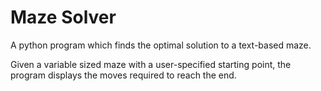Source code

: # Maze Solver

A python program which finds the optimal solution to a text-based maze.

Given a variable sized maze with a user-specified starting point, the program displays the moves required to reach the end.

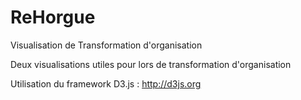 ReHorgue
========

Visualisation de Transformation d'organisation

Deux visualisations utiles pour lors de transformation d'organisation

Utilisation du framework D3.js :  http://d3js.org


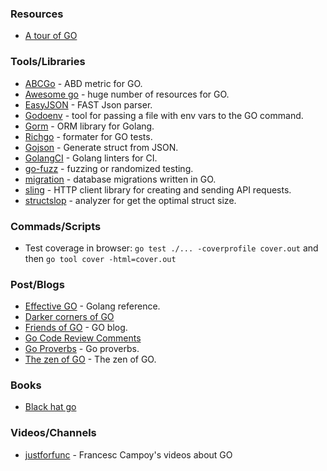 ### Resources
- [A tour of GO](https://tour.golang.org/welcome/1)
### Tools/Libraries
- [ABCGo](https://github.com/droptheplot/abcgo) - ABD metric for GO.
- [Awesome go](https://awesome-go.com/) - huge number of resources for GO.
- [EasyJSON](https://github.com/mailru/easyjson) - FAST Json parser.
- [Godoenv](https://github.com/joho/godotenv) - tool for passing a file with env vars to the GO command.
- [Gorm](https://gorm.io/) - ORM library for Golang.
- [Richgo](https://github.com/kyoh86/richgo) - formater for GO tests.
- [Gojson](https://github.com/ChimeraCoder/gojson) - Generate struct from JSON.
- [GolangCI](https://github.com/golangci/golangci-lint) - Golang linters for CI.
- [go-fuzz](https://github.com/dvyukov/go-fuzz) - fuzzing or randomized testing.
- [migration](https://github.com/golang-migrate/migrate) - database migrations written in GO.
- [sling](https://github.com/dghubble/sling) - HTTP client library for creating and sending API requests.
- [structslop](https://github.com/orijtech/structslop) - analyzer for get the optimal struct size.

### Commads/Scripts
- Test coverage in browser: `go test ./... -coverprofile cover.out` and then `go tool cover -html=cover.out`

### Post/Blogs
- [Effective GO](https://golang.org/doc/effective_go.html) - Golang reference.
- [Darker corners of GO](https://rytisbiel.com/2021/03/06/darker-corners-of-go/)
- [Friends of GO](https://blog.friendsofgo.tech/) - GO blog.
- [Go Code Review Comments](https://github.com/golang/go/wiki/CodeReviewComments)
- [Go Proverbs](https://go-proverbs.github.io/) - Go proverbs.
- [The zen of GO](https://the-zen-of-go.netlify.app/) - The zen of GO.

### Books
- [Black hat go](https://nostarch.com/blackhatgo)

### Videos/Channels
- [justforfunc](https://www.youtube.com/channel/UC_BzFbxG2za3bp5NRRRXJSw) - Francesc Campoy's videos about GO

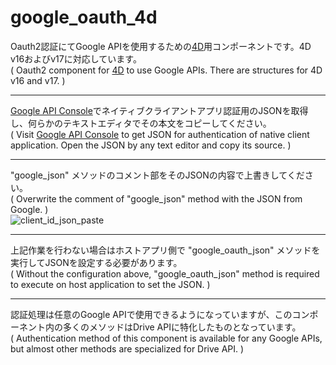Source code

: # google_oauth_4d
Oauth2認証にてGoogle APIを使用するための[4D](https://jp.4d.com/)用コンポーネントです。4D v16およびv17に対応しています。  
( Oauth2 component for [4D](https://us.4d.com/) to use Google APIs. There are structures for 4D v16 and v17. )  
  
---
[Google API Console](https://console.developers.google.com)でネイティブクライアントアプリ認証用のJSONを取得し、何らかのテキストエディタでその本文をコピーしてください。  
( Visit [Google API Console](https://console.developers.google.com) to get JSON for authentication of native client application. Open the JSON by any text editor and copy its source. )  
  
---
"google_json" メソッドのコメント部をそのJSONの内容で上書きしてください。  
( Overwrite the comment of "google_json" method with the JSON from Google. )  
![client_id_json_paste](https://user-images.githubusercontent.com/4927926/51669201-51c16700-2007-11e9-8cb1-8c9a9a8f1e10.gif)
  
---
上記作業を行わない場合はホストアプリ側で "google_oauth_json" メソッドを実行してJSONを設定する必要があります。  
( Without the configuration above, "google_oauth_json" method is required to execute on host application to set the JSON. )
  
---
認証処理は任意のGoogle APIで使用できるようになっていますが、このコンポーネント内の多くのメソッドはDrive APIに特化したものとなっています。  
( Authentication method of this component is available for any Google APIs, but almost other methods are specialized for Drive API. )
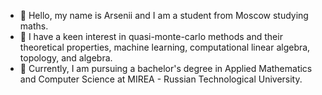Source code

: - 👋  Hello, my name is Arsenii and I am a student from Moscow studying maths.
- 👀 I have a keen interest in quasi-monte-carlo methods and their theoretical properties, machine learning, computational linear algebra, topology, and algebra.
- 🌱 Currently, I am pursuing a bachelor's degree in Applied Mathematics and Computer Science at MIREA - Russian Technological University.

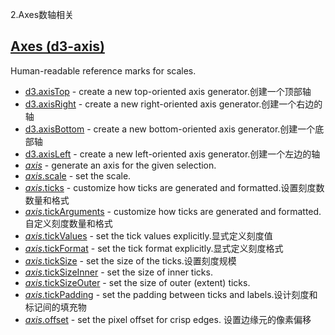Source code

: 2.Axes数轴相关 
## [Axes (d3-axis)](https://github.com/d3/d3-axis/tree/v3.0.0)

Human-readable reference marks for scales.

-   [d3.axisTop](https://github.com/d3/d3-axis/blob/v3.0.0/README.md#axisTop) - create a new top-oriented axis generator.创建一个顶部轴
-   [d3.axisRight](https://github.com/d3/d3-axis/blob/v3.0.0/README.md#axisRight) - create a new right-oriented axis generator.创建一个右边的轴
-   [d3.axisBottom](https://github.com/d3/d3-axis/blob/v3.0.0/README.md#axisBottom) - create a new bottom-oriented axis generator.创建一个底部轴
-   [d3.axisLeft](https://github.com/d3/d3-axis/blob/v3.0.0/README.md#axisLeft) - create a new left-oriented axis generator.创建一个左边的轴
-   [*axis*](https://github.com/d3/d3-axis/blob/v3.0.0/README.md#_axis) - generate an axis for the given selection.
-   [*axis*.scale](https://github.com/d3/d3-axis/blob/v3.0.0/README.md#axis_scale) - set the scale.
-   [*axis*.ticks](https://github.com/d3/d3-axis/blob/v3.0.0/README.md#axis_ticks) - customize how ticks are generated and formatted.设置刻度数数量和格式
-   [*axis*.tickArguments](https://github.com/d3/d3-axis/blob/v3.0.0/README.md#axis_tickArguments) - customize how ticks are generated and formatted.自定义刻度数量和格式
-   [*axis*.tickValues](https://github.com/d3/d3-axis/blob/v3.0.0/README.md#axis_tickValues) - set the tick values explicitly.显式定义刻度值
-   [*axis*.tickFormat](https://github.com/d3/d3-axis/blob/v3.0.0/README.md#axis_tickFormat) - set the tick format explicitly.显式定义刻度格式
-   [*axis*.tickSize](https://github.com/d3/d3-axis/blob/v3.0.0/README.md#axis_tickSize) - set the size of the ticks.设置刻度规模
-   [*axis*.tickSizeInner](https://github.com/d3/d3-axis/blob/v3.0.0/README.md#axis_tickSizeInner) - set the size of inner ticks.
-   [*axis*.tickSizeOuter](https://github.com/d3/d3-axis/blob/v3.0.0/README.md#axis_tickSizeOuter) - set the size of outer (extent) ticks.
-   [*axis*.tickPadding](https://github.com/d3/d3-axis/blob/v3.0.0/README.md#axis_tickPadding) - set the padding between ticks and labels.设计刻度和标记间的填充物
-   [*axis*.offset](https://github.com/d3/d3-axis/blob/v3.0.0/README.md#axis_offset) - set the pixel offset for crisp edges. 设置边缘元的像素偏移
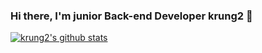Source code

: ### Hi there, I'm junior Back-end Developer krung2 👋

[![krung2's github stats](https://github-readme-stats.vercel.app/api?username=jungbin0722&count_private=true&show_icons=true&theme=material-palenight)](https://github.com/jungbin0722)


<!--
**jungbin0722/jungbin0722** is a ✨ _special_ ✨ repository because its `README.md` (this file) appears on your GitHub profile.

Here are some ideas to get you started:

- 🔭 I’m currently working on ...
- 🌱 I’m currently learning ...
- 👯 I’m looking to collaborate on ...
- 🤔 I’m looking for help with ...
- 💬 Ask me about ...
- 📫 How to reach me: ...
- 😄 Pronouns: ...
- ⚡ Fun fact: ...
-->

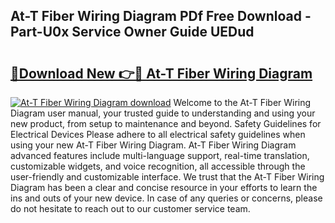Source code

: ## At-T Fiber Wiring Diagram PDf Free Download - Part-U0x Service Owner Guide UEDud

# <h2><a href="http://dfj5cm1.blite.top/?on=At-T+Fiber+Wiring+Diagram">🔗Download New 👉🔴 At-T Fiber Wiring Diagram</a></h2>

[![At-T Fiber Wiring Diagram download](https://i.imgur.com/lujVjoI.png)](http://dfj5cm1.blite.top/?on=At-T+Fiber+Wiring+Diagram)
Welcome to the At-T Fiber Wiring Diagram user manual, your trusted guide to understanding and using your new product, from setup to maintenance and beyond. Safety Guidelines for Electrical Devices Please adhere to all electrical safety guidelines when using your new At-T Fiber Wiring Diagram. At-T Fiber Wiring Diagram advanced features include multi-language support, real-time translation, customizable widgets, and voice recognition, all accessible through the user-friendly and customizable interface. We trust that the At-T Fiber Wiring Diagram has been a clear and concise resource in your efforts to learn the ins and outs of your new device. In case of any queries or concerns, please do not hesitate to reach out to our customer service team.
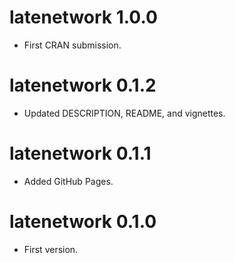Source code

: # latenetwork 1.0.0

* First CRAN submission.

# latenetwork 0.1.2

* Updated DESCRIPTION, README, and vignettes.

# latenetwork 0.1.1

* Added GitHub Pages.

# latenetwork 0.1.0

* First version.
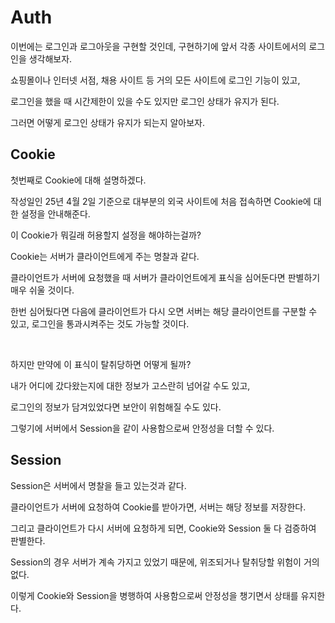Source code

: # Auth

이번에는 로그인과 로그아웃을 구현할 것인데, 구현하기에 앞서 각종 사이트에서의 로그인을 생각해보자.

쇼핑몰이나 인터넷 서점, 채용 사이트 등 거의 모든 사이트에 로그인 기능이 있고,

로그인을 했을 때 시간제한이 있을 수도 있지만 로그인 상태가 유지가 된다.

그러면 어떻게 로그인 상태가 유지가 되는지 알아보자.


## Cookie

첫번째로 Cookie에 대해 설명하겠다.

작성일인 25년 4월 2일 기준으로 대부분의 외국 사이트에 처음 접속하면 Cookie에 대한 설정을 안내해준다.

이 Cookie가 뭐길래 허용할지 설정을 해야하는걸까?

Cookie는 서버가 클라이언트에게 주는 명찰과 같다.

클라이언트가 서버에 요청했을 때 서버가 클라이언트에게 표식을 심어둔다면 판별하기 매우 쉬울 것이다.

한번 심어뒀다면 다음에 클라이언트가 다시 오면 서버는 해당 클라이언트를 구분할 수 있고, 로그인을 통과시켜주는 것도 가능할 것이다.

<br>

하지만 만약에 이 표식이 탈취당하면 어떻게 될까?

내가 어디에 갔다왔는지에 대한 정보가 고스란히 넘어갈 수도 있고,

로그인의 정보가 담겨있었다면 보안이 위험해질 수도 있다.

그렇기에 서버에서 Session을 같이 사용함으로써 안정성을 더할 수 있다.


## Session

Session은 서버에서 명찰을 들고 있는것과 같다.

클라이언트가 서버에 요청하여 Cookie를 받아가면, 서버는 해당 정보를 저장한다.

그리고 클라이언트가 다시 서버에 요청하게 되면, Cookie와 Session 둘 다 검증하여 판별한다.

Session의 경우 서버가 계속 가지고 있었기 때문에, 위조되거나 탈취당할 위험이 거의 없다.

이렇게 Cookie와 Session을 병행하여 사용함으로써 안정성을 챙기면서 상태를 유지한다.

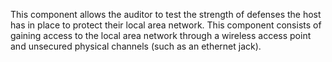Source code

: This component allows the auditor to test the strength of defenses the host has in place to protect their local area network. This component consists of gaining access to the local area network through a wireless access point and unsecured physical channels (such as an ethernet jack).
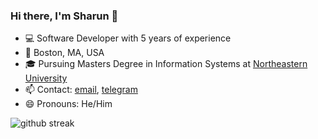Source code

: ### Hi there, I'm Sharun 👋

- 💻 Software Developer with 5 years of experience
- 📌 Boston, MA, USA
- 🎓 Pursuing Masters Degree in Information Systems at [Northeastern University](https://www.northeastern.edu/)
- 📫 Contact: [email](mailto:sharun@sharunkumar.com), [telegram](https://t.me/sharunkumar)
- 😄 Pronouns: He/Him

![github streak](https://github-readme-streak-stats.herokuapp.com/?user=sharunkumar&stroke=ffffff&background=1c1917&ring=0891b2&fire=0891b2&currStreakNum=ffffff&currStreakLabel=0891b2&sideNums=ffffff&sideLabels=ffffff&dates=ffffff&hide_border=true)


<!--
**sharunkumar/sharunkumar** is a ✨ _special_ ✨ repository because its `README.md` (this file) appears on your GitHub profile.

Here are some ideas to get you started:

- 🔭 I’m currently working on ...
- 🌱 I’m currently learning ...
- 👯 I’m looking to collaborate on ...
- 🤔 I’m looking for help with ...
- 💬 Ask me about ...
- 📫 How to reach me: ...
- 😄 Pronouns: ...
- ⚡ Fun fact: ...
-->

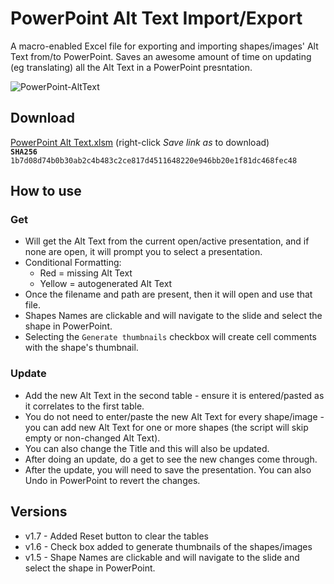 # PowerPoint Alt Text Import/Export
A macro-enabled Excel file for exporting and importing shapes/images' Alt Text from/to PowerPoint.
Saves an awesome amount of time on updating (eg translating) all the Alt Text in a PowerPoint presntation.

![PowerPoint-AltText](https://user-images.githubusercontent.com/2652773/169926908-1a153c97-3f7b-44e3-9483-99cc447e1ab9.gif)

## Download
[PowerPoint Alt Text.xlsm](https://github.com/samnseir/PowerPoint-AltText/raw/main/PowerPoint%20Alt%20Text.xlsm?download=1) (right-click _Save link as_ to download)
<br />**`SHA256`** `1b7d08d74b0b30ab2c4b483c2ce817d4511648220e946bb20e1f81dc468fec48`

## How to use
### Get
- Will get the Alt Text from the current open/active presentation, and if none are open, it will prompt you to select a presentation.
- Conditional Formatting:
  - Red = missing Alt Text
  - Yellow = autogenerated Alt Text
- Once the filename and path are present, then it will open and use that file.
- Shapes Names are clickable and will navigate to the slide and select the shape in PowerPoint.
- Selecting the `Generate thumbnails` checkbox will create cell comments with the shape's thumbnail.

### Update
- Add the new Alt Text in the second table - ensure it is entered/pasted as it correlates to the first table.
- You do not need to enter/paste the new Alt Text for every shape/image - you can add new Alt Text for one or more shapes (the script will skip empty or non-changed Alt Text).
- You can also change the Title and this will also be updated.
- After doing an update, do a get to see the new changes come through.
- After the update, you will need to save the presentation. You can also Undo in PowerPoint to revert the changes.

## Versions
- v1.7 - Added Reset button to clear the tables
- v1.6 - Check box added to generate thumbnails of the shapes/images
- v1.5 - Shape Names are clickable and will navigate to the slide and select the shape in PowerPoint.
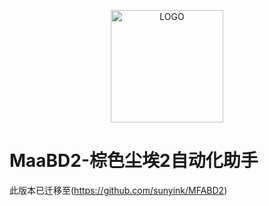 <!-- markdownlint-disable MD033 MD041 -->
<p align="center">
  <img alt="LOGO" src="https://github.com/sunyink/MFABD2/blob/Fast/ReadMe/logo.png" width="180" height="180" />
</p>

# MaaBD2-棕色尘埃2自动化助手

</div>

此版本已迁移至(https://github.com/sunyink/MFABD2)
■ ■ ■ ■ ■ ■ ■
Look back at the entries above. Retype the line with "Fiber Wiring Diagram</a></h2>", the line with "[![At-T Fiber Wiring", and all lines in between.

# <h2><a href="http://dfj5cm1.blite.top/?on=At-T+Fiber+Wiring+Diagram">🔗Download New 👉🔴 At-T Fiber Wiring Diagram</a></h2>

[![At-T Fiber Wiring Diagram download](https://i.imgur.com/lujVjoI.png)](http://dfj5cm1.blite.top/?on=At-T+Fiber+Wiring+Diagram)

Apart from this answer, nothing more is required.